Some source code and technical information were stolen.

- LastPass

Doch der Datendiebstahl im November sei nur möglich gewesen, weil die Sicherheitslücke, aufgrund derer der Vorfall im August sich ereignet hatte, noch immer nicht vollständig bearbeitet worden sei. Außerdem seien Daten durchgesickert, durch die es möglich sei zurückzuverfolgen, von wo Nutzer den LastPass-Service genutzt hätten. Dadurch könne es möglich sein, vollständige Bewegungsprofile zu erstellen.

Jeremy Gossen, ein weiterer Sicherheits-Forscher empfiehlt den Passwortmanager zu wechseln. Denn LastPass behauptet, dass durch ihre Zero-Knowledge-Architektur die Passwörter besonders sicher seien.

Dies bedeutet, dass nur der Nutzer weiß, was in seinem Tresor gespeichert ist und das Unternehmen keinen Zugang auf das Masterpasswort hat. Gossen kritisiert aber nicht Zero-Knowledge, sondern er gibt an, dass LastPass Behauptung Zero-Knowledge-Architektur anzuwenden irreführend sei:

LastPass’s claim of ‘zero knowledge’ is a bald-faced lie. They have about as much knowledge as a password manager can possibly get away with. (…) I think most people envision their vault as a sort of encrypted database where the entire file is protected, but no — with LastPass, your vault is a plaintext file and only a few select fields are encrypted.

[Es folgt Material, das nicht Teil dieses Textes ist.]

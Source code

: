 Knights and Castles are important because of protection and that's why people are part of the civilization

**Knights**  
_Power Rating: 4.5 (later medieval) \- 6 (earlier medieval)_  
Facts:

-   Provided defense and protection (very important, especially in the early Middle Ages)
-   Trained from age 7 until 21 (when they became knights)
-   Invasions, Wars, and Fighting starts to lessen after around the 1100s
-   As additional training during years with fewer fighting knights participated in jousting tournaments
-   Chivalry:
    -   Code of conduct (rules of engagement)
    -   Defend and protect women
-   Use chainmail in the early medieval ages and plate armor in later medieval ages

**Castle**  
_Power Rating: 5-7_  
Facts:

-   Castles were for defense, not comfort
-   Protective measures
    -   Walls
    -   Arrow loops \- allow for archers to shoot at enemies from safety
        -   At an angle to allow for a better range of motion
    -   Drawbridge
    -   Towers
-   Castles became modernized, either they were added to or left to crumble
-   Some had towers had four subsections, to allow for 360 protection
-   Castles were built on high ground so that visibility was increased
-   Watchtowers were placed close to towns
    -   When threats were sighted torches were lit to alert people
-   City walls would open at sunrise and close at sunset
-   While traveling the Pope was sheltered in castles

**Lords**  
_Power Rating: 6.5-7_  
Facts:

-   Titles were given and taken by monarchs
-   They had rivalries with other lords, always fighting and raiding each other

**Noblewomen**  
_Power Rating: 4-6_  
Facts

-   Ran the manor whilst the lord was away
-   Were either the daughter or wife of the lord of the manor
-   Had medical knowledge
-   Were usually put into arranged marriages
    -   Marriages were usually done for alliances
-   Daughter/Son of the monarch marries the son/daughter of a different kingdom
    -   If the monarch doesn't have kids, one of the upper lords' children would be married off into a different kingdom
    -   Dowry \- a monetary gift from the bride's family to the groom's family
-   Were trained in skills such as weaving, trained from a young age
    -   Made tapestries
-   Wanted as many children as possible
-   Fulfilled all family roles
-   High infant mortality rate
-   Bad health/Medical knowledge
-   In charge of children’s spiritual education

Zudem sei laut Palant die Verschlüsselung nur hilfreich, solange Hacker das Masterpasswort nicht herausfinden. LastPass erklärt auf ihrer Website, dass es Millionen von Jahren dauern würde, das Masterpasswort zu hacken, solange das Passwort lang und stark genug sei und kein weiteres Mal auf einer anderen Website genutzt würde. Doch durch so eine Behauptung würde das Unternehmen bei einem Sicherheitsvorfall indirekt die Schuld dem Nutzer zuweisen:

This prepares the ground for blaming the customers. LastPass should be aware that passwords will be decrypted for at least some of their customers. And they have a convenient explanation already: these customers clearly didn’t follow their best practices.

Auch Jeffrey Goldberg, der Unternehmensleiter von 1Password, kritisiert die Aussage des Unternehmens und gibt an, dass es deutlich schneller möglich sei, ein LastPass-Passwort zu knacken. Ebenso ist Palant der Meinung, dass es einfacher sei die Passwörter herauszufinden.

Er behauptet, dass es mit einer einzelnen GPU etwa drei Jahre dauern würde, ein Passwort mit der Viral-XKCD-Methode herauszufinden. Bei einem 11-stelligen Passwort wäre dies mit entsprechender Hardware sogar innerhalb von 25 Minuten möglich.

Not in a million years: It can take far less to crack a LastPass password. Passwords created by humans come nowhere near meeting that requirement.

- Jeffrey Goldberg

Ein weiteres Problem sei, dass LastPass trotz wiederholter Aufforderungen die URLs der Nutzer nicht verschlüsselt. Palant betont, dass es für manche Hacker interessanter sein kann, die URLs zu kennen, die User nutzen, anstelle der Passwörter. Über die Kenntnisse von URLs ließe sich etwa Phishing-Betrug einfach umsetzen:

Threat actors would love to know what you have access to. Then they could produce well-targeted phishing emails just for the people who are worth their effort.